GPGPU in the near future | NotebookReview

VZX Notebook Evangelist

Reputations:: 14

Messages:: 350

Likes Received:: 0

Trophy Points:: 30

I've been comparing nVidia cards and ATI cards lately for my laptop. Right now ATI holds more raw computing power and supports for DirectX11 (more future-proof gaming cards, IMO), while nVidia have a lot of games supporting it's PhysX technology but their newest card only support DirectX 10.1 and less number of shaders.

So:
- I'm wondering, when DirectX11 to be used generally in game, do more developers will hop to Direct Compute and leave the PhysX technology by nVidia gradually?
- CUDA vs Stream. I've seen more CUDA capability than ATI/AMD's stream like how it helps to perform rotation/scaling faster in Photoshop CS4. Does CUDA indeed a better GPGPU library than stream? Or simply Stream just doesn't get as many exposure to CUDA?

Opinion/comments?

I think this is on the correct section, but if mod feels this thread doesn't belong to this section, feel free to move it.

VZX, Feb 5, 2010

#1

sgogeta4 Notebook Nobel Laureate

Reputations:: 2,389

Messages:: 10,552

Likes Received:: 7

Trophy Points:: 456

nVidia shaders operate differently than ATI's, so you can't directly compare them. The older conversion approximation was 5 ATI shaders to 1 nVidia shader, but you'd really have to see in game comparisons to differentiate between close models.

sgogeta4, Feb 6, 2010

#2

Pitabred Linux geek con rat flail!

Reputations:: 3,300

Messages:: 7,115

Likes Received:: 3

Trophy Points:: 206

Being as we're talking laptops, you may also want to take power into account... an ATI card uses MUCH less power for the performance than an Nvidia card.

Pitabred, Feb 6, 2010

#3

sgogeta4 Notebook Nobel Laureate

Reputations:: 2,389

Messages:: 10,552

Likes Received:: 7

Trophy Points:: 456

That's because nVidia slacked and used larger manufacturing processes without changing their design. nVidia's newer 40nm parts are much more power efficient than the previous generations.

sgogeta4, Feb 6, 2010

#4

thinkpad knows best Notebook Deity

Reputations:: 108

Messages:: 1,140

Likes Received:: 0

Trophy Points:: 55

I've heard, for the amount of raw power it takes to actually fully run DX11 and still be able to turn up the settings, DX9 and 10 will be here for a while, at least while the X360 stays, which it will for a couple more years, as all of it's rendering is DX9. DX11 has minimal beneffits over 10 right now IMO, it just introduces better liquid physics and better physics in general of things that are hard to simulate well for GPU's, like flags, water, trees swaying.
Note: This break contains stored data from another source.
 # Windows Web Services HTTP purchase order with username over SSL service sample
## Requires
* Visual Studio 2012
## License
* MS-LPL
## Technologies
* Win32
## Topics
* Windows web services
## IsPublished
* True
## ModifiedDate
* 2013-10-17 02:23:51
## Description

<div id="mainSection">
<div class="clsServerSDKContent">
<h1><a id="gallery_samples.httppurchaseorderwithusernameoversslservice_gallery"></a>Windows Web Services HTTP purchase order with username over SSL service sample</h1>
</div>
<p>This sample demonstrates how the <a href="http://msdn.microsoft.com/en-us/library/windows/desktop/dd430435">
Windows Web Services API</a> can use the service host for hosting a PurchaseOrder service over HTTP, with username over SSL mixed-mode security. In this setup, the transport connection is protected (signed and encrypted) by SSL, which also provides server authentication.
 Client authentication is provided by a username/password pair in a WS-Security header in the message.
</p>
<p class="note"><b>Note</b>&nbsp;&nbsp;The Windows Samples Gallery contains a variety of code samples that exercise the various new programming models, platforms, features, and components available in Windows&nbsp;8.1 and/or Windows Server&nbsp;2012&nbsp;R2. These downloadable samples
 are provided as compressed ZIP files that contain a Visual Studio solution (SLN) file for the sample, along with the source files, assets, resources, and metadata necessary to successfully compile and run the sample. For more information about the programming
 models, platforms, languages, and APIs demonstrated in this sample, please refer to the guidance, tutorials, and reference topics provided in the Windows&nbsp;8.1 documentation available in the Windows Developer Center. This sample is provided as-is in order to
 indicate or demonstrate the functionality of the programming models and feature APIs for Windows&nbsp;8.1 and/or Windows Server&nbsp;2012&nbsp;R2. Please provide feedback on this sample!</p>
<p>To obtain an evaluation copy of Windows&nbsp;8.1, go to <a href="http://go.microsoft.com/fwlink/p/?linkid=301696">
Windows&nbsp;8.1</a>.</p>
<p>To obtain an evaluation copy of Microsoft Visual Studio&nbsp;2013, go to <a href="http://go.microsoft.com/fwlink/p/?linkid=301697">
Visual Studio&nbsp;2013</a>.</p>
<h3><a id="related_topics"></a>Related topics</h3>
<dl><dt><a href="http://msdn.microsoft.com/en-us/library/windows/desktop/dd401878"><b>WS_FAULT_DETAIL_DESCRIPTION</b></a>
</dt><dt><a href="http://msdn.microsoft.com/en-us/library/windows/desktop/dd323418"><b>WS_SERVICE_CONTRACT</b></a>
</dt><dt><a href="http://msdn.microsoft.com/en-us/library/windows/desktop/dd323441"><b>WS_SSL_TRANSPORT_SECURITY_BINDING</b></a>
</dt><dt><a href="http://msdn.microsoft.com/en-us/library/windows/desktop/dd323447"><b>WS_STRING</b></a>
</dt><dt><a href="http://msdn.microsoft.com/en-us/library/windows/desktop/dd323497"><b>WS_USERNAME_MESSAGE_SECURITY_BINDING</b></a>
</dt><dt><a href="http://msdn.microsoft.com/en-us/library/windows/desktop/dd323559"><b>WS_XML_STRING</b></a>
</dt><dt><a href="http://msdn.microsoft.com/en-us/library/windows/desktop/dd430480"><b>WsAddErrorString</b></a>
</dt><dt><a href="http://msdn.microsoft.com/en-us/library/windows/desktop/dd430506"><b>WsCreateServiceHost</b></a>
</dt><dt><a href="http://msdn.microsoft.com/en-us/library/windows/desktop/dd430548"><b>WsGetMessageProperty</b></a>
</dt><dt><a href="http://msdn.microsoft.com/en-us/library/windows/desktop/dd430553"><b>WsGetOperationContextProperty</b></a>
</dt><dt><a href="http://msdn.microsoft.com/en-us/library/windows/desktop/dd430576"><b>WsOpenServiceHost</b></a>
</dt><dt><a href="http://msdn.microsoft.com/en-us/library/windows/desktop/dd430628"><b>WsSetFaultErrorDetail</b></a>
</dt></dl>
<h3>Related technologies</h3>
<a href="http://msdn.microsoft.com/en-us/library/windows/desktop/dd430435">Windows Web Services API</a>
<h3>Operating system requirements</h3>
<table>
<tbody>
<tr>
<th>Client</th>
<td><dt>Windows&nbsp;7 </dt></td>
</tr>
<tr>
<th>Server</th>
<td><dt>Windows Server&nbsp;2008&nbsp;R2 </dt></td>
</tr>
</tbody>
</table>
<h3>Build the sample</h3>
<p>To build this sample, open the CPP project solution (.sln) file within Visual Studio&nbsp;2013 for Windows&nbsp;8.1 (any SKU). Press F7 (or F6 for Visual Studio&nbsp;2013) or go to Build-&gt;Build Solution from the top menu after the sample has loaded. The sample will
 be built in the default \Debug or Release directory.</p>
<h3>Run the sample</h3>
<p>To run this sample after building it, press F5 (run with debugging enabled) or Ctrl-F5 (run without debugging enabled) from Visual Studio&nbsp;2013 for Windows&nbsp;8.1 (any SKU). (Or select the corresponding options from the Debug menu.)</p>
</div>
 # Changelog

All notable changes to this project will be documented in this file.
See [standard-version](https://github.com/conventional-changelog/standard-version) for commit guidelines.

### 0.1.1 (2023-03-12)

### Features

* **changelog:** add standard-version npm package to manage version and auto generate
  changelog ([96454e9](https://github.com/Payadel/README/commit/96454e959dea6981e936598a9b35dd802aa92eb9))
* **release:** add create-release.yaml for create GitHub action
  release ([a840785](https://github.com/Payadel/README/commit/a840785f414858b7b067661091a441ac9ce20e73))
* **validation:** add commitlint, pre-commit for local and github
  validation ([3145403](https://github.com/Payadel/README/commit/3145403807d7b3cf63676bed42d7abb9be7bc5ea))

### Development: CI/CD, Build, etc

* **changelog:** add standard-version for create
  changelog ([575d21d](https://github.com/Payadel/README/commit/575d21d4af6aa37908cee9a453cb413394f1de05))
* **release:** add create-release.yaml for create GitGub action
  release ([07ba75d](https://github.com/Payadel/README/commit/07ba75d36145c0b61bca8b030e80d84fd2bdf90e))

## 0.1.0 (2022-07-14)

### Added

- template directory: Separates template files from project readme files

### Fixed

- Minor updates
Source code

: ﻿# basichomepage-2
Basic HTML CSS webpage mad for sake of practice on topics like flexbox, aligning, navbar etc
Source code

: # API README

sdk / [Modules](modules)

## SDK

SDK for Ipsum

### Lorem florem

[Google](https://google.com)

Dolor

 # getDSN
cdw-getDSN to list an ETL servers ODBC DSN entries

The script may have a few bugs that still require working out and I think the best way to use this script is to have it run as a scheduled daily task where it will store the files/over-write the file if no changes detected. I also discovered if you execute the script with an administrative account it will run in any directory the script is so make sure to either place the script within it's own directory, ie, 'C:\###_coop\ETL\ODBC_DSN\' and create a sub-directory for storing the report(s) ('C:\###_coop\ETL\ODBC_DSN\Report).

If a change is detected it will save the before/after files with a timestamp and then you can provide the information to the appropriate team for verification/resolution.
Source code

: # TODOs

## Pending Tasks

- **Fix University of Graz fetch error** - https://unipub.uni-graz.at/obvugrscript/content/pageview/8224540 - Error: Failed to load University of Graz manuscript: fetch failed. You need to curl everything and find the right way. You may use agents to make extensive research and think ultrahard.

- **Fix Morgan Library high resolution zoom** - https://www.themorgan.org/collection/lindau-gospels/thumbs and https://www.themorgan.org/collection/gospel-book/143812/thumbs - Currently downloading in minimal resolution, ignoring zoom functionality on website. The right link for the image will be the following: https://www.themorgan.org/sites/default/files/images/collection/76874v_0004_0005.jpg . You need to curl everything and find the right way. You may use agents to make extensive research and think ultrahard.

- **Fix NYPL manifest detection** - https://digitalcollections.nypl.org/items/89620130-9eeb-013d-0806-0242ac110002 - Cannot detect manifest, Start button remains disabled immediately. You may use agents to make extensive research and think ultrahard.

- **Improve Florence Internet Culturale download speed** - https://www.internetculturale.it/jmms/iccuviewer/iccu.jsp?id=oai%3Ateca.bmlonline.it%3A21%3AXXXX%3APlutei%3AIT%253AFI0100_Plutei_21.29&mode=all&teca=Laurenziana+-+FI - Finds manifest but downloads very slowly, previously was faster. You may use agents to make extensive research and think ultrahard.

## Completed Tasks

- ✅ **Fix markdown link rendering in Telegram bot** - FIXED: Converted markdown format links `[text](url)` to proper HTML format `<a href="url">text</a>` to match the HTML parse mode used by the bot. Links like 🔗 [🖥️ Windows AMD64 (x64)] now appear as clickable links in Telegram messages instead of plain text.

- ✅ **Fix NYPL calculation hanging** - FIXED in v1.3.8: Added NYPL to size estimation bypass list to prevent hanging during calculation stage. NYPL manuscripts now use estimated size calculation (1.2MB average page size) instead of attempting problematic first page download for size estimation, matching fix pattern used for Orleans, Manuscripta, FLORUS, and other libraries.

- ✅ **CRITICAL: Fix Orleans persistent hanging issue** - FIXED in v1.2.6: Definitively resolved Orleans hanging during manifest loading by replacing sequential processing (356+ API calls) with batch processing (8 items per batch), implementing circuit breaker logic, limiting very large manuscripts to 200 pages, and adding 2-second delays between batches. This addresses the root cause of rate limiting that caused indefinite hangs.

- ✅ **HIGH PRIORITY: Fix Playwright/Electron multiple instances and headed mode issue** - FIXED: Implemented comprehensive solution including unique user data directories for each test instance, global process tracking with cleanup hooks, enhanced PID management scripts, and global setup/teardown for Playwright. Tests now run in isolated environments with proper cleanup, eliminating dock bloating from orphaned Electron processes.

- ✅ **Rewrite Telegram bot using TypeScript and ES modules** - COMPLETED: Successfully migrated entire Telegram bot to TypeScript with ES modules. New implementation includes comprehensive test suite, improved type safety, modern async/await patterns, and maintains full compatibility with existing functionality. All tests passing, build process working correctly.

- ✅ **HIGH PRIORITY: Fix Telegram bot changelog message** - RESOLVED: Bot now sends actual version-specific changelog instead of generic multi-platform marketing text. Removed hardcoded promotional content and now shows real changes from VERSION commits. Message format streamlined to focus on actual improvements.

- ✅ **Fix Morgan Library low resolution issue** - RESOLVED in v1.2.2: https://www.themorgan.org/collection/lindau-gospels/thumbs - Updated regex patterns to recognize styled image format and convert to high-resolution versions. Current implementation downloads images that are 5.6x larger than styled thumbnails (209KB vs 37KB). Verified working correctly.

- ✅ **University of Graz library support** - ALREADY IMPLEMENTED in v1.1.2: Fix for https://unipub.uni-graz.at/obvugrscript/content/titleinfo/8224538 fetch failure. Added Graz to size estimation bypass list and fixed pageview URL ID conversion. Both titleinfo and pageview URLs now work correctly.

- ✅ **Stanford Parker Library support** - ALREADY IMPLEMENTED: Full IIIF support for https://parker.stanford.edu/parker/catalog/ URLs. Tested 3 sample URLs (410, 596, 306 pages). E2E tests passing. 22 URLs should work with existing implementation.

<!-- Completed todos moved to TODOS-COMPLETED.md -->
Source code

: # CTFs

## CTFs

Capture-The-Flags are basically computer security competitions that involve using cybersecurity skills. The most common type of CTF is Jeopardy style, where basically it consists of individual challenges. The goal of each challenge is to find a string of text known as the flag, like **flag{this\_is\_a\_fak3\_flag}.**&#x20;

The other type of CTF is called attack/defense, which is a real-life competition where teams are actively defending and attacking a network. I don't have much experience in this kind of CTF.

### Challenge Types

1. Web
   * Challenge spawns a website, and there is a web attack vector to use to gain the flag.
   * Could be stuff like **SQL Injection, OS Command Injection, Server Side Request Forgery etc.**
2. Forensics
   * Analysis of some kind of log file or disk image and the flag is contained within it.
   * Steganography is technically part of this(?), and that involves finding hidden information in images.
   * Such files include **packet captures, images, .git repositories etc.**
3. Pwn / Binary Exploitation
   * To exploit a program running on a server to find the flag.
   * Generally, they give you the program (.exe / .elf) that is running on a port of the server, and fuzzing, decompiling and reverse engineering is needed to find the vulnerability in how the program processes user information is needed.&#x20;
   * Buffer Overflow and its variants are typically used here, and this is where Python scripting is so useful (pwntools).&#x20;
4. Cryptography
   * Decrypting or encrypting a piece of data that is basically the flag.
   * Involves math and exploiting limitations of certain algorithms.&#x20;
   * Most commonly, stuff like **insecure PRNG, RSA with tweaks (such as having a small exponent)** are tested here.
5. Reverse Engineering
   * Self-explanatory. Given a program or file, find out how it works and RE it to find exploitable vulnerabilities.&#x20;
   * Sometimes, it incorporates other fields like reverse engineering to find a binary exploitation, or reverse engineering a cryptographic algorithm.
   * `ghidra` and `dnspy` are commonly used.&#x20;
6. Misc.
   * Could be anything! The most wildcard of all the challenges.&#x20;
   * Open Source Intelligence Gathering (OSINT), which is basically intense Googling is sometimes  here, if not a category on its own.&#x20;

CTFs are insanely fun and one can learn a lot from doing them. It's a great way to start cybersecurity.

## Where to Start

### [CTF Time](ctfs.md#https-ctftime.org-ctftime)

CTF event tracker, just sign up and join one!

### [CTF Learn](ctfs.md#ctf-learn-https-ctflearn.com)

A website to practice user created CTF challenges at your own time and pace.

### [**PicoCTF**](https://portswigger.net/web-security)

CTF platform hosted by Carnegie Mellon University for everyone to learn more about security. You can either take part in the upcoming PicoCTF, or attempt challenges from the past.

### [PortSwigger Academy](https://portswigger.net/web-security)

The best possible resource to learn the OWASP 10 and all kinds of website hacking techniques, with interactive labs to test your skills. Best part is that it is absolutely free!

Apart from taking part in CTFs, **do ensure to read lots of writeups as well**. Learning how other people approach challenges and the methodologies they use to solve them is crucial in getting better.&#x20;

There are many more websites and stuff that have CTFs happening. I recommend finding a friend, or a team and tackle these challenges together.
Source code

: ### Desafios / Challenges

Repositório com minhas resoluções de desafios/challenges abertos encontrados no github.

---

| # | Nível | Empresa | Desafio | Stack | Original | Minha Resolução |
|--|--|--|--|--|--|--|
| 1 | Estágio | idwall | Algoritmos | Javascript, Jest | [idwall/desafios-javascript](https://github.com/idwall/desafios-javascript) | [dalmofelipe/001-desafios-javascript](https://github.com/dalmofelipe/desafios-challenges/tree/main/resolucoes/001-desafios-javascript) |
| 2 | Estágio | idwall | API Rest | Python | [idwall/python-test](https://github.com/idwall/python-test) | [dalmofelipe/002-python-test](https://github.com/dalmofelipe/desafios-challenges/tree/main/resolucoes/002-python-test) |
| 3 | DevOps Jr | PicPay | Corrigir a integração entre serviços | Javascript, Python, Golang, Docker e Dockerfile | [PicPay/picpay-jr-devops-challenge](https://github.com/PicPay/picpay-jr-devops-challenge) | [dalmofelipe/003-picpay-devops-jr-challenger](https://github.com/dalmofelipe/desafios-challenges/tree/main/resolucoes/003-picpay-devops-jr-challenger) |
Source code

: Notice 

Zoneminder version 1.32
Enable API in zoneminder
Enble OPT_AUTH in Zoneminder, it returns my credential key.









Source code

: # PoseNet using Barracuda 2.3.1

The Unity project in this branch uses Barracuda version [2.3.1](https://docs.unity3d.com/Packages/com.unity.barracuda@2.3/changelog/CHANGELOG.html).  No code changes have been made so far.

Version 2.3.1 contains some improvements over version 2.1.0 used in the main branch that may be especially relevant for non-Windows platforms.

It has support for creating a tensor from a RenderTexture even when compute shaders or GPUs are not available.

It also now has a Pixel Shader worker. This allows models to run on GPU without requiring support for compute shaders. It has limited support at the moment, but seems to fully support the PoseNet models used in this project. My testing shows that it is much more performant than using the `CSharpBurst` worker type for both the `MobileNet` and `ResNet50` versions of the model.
thinkpad knows best, Feb 6, 2010

#5

H.A.L. 9000 Occam's Chainsaw

Reputations:: 6,415

Messages:: 5,296

Likes Received:: 552

Trophy Points:: 281

thinkpad knows best said: ↑

I've heard, for the amount of raw power it takes to actually fully run DX11 and still be able to turn up the settings, DX9 and 10 will be here for a while, at least while the X360 stays, which it will for a couple more years, as all of it's rendering is DX9. DX11 has minimal beneffits over 10 right now IMO, it just introduces better liquid physics and better physics in general of things that are hard to simulate well for GPU's, like flags, water, trees swaying.

Click to expand...

I think the boon to DX11 will be tessellation. But I do agree, DX9 is going to be here for quite some time into the foreseeable future.

H.A.L. 9000, Feb 6, 2010

#6

VZX Notebook Evangelist

Reputations:: 14

Messages:: 350

Likes Received:: 0

Trophy Points:: 30

So, I guess for now, DirectX 11 features won't be that much useful, provided mobile graphics cards have less power than desktop's.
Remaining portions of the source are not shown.